Johnson avait raison ; en mer, l’instinct maritime des matelots reprenait le dessus ; à voir la bonté du bâtiment, ils oubliaient l’étrangeté de la situation. La vie du bord s’établit régulièrement. Le docteur aspirait avec ivresse le vent de la mer ; il se promenait vigoureusement dans les rafales, et pour un savant il avait le pied assez marin.
– C’est une belle chose que la mer, dit-il à maître Johnson, en remontant sur le pont après le déjeuner. Je fais connaissance un peu tard avec elle, mais je me rattraperai.
– Vous avez raison, monsieur Clawbonny ; je donnerais tous les continents du monde pour un bout d’Océan. On prétend que les marins se fatiguent vite de leur métier ; voilà quarante ans que je navigue, et je m’y plais comme au premier jour.
– Quelle jouissance vraie de se sentir un bon navire sous les pieds, et, si j’en juge bien, le Forward se conduit gaillardement !
– Vous jugez bien, docteur, répondît Shandon qui rejoignit les deux interlocuteurs ; c’est un bon bâtiment, et j’avoue que jamais navire destiné à une navigation dans les glaces n’aura été mieux pourvu et mieux équipé. Cela me rappelle qu’il y a trente ans passés le capitaine James Ross allant chercher le passage du Nord-Ouest…
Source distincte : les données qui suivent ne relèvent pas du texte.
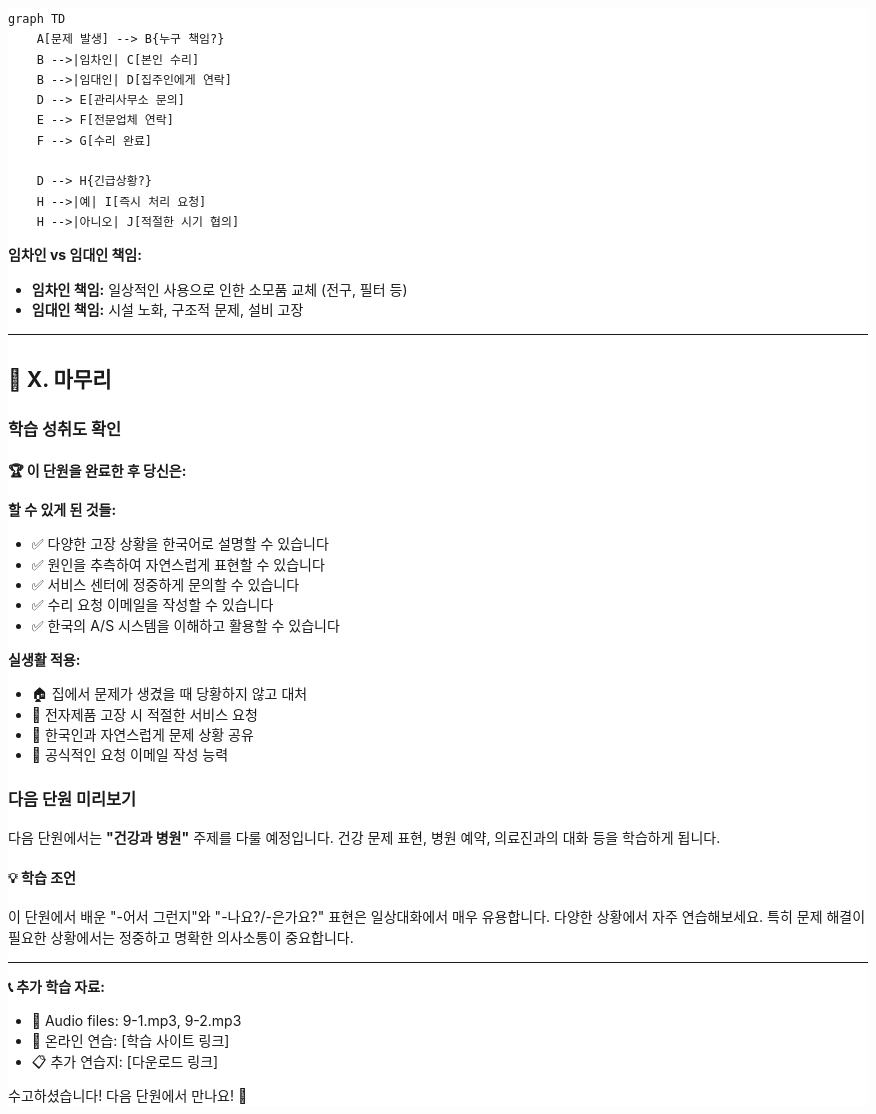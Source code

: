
 ```mermaid
graph TD
    A[문제 발생] --> B{누구 책임?}
    B -->|임차인| C[본인 수리]
    B -->|임대인| D[집주인에게 연락]
    D --> E[관리사무소 문의]
    E --> F[전문업체 연락]
    F --> G[수리 완료]

    D --> H{긴급상황?}
    H -->|예| I[즉시 처리 요청]
    H -->|아니오| J[적절한 시기 협의]
```

**임차인 vs 임대인 책임:**

- **임차인 책임:** 일상적인 사용으로 인한 소모품 교체 (전구, 필터 등)
- **임대인 책임:** 시설 노화, 구조적 문제, 설비 고장

---

## 🎊 X. 마무리

### 학습 성취도 확인

<div className="bg-green-50 border border-green-200 rounded-lg p-4 mb-4">
<h4 className="font-semibold text-green-800 mb-2">🏆 이 단원을 완료한 후 당신은:</h4>

**할 수 있게 된 것들:**

- ✅ 다양한 고장 상황을 한국어로 설명할 수 있습니다
- ✅ 원인을 추측하여 자연스럽게 표현할 수 있습니다
- ✅ 서비스 센터에 정중하게 문의할 수 있습니다
- ✅ 수리 요청 이메일을 작성할 수 있습니다
- ✅ 한국의 A/S 시스템을 이해하고 활용할 수 있습니다

**실생활 적용:**

- 🏠 집에서 문제가 생겼을 때 당황하지 않고 대처
- 📱 전자제품 고장 시 적절한 서비스 요청
- 💬 한국인과 자연스럽게 문제 상황 공유
- 📧 공식적인 요청 이메일 작성 능력
</div>

### 다음 단원 미리보기

다음 단원에서는 **"건강과 병원"** 주제를 다룰 예정입니다. 건강 문제 표현, 병원 예약, 의료진과의 대화 등을 학습하게 됩니다.

<div className="border-l-4 border-yellow-400 p-4 my-4">
<h4 className="font-semibold text-yellow-800 mb-2">💡 학습 조언</h4>
<p className="text-yellow-700">이 단원에서 배운 "-어서 그런지"와 "-나요?/-은가요?" 표현은 일상대화에서 매우 유용합니다. 다양한 상황에서 자주 연습해보세요. 특히 문제 해결이 필요한 상황에서는 정중하고 명확한 의사소통이 중요합니다.</p>
</div>

---

**📞 추가 학습 자료:**

- 🎵 Audio files: 9-1.mp3, 9-2.mp3
- 📱 온라인 연습: [학습 사이트 링크]
- 📋 추가 연습지: [다운로드 링크]

<div className="text-center p-4 border-t border-gray-200 mt-8">
<p className="text-gray-600">수고하셨습니다! 다음 단원에서 만나요! 🌟</p>
</div>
– Montait la Victoire, dit vivement le docteur, brick d’un tonnage à peu près égal au nôtre, également muni d’une machine à vapeur…
– Comment ! vous savez cela ?
– Jugez-en, repartit le docteur ; alors les machines étaient encore dans l’enfance de l’art, et celle de la Victoire lui causa plus d’un retard préjudiciable ; le capitaine James Ross, après l’avoir réparée vainement pièce par pièce, finit par la démonter, et l’abandonna à son premier hivernage.
– Diable ! fit Shandon ; vous êtes au courant, je le vois.
– Que voulez-vous ? reprit le docteur ; à force de lire, j’ai lu les ouvrages de Parry, de Ross, de Franklin, les rapports de MacClure, de Kennedy, de Kane, de MacClintock, et il m’en est resté quelque chose. J’ajouterai même que ce MacClintock, à bord du Fox, brick à hélice dans le genre du nôtre, est allé plus facilement et plus directement à son but que tous ses devanciers.
– Cela est parfaitement vrai, répondit Shandon ; c’est un hardi marin que ce MacClintock ; je l’ai vu à l’œuvre ; vous pouvez ajouter que comme lui nous nous trouverons dès le mois d’avril dans le détroit de Davis, et, si nous parvenons à franchir les glaces, notre voyage sera considérablement avancé.
– À moins, repartit le docteur, qu’il ne nous arrive comme au Fox, en 1857, d’être pris dès la première année par les glaces du nord de la mer de Baffin, et d’hiverner au milieu de la banquise.
– Il faut espérer que nous serons plus heureux, monsieur Shandon, répondit maître Johnson ; et si avec un bâtiment comme le Forward on ne va pas où l’on veut, il faut y renoncer à jamais.